[Exercise instructions]: Please provide the entries below again, word for word.

[Dataset extract]:
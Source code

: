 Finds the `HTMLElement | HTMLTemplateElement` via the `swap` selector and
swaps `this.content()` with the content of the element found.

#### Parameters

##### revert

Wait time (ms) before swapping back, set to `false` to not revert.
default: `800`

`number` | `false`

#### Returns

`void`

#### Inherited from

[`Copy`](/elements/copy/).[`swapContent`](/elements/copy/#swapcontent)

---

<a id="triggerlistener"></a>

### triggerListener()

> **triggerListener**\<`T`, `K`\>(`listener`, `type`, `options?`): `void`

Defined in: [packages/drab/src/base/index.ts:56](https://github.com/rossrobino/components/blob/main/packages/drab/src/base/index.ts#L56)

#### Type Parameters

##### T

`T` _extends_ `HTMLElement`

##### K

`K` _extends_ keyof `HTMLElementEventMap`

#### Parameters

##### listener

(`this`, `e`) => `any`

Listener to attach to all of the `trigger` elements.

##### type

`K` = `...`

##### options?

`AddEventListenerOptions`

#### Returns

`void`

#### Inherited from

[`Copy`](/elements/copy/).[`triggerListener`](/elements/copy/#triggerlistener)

[Expected answer]:
Source code

: Finds the `HTMLElement | HTMLTemplateElement` via the `swap` selector and
swaps `this.content()` with the content of the element found.

#### Parameters

##### revert

Wait time (ms) before swapping back, set to `false` to not revert.
default: `800`

`number` | `false`

#### Returns

`void`

#### Inherited from

[`Copy`](/elements/copy/).[`swapContent`](/elements/copy/#swapcontent)

---

<a id="triggerlistener"></a>

### triggerListener()

> **triggerListener**\<`T`, `K`\>(`listener`, `type`, `options?`): `void`

Defined in: [packages/drab/src/base/index.ts:56](https://github.com/rossrobino/components/blob/main/packages/drab/src/base/index.ts#L56)

#### Type Parameters

##### T

`T` _extends_ `HTMLElement`

##### K

`K` _extends_ keyof `HTMLElementEventMap`

#### Parameters

##### listener

(`this`, `e`) => `any`

Listener to attach to all of the `trigger` elements.

##### type

`K` = `...`

##### options?

`AddEventListenerOptions`

#### Returns

`void`

#### Inherited from

[`Copy`](/elements/copy/).[`triggerListener`](/elements/copy/#triggerlistener)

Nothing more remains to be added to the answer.